Tuesday, November 17, 2009

Two Year Old Geldings and Teenage Boys

We had a buyer come look at Stormy today. It went pretty well, I think. I really do like this person as a horsewoman—for our horse or someone else’s horse. She’s being very smart and very long-range in her thinking, which I like. Which also means she’s being careful and thoughtful in her processes, so I have no idea whether it’s a match or not. She seemed quite pleasantly surprised at how “big” Stormy’s gaits really are—that stocky build fools you, and she was pretty impressed by how much leg he takes up with his giant barrel body and how much impulsion he has on those short legs. Happy surprise for her! She also liked his brain—it’s pretty obvious when he’s thinking and working out what you want,and she's a thinking horsewoman who wants a thinkng horse. So I don’t think she saw anything not to like, but after many years of training off-the-track thoroughbreds and young horses, she is at an age where she's decided she's about to buy her last new horse, and she’s being very careful. But it went as well as it could have, and we’ll just see.

Sherman was the real surprise hit of the day! He’s been a little shit for the last couple of weeks—- he had a growth spurt, timed with a reduction in work as we’ve been both busy and on Stormy’s case. The combination has, in the past, proven to produce a bratty little shit horse, and this time has been no exception. So he’s high on my list for work this week. Brought him in, and he was a SHIT for grooming—I was grooming with a brush in one hand, and a crop in the other he was so bad— paw, paw, whack! Nip, nip, whack! And so on. When I took the halter off to put his bridle on, he lurched forward and tried to run over me. “That’s it!” I said, “I’m going to work your ass off!”

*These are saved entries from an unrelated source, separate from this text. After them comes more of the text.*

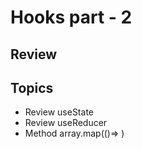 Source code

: # Hooks part - 2
## Review

## Topics

- Review useState
- Review useReducer
- Method array.map(()=> ) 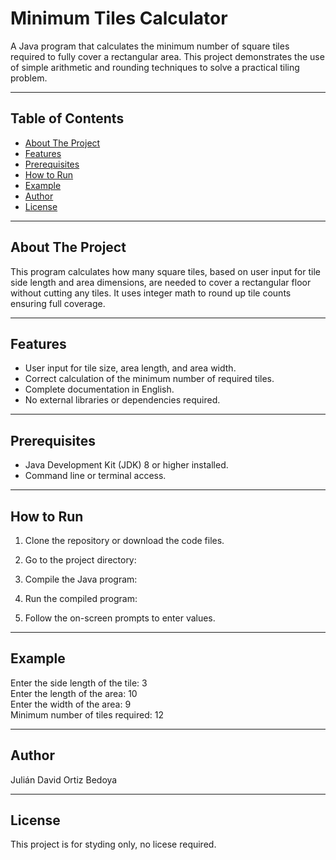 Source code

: 
# Minimum Tiles Calculator

A Java program that calculates the minimum number of square tiles required to fully cover a rectangular area. This project demonstrates the use of simple arithmetic and rounding techniques to solve a practical tiling problem.

---

## Table of Contents

- [About The Project](#about-the-project)
- [Features](#features)
- [Prerequisites](#prerequisites)
- [How to Run](#how-to-run)
- [Example](#example)
- [Author](#author)
- [License](#license)

---

## About The Project

This program calculates how many square tiles, based on user input for tile side length and area dimensions, are needed to cover a rectangular floor without cutting any tiles. It uses integer math to round up tile counts ensuring full coverage.

---

## Features

- User input for tile size, area length, and area width.
- Correct calculation of the minimum number of required tiles.
- Complete documentation in English.
- No external libraries or dependencies required.

---

## Prerequisites

- Java Development Kit (JDK) 8 or higher installed.
- Command line or terminal access.

---

## How to Run

1. Clone the repository or download the code files.


2. Go to the project directory:


3. Compile the Java program:


4. Run the compiled program:


5. Follow the on-screen prompts to enter values.

---

## Example

Enter the side length of the tile: 3  
Enter the length of the area: 10  
Enter the width of the area: 9  
Minimum number of tiles required: 12


---

## Author

Julián David Ortiz Bedoya

---

## License

This project is for styding only, no licese required.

So we went to the big ring and Pat lunged him for a while, and he pulled his usual round of silly escapades that follow a break in training— full headstand bucks at the crupper while trotting (and while cantering, without breaking stride—- he’s talented) non-stop, blasting through “Whoa!” and other 2-year old nonsense. He finally settled down into a working routine, but he had that teenage hands-on-hip, gum-smacking sneer about his body language—he was all but screaming, “I’m so bored with this routine; what is it with you old ladies that you don’t get how over this I am?”

So, Pat changed the subject. She went ahead and put the second lunge line on him, and lunged him a bit that way. Immediate change in demeanor. He was thinking. He was quiet, he was respectful. He was interested in the process. Totally what happens to teenage boy when you give him something interesting to think about… he stops breaking street lights and starts fixing car engines…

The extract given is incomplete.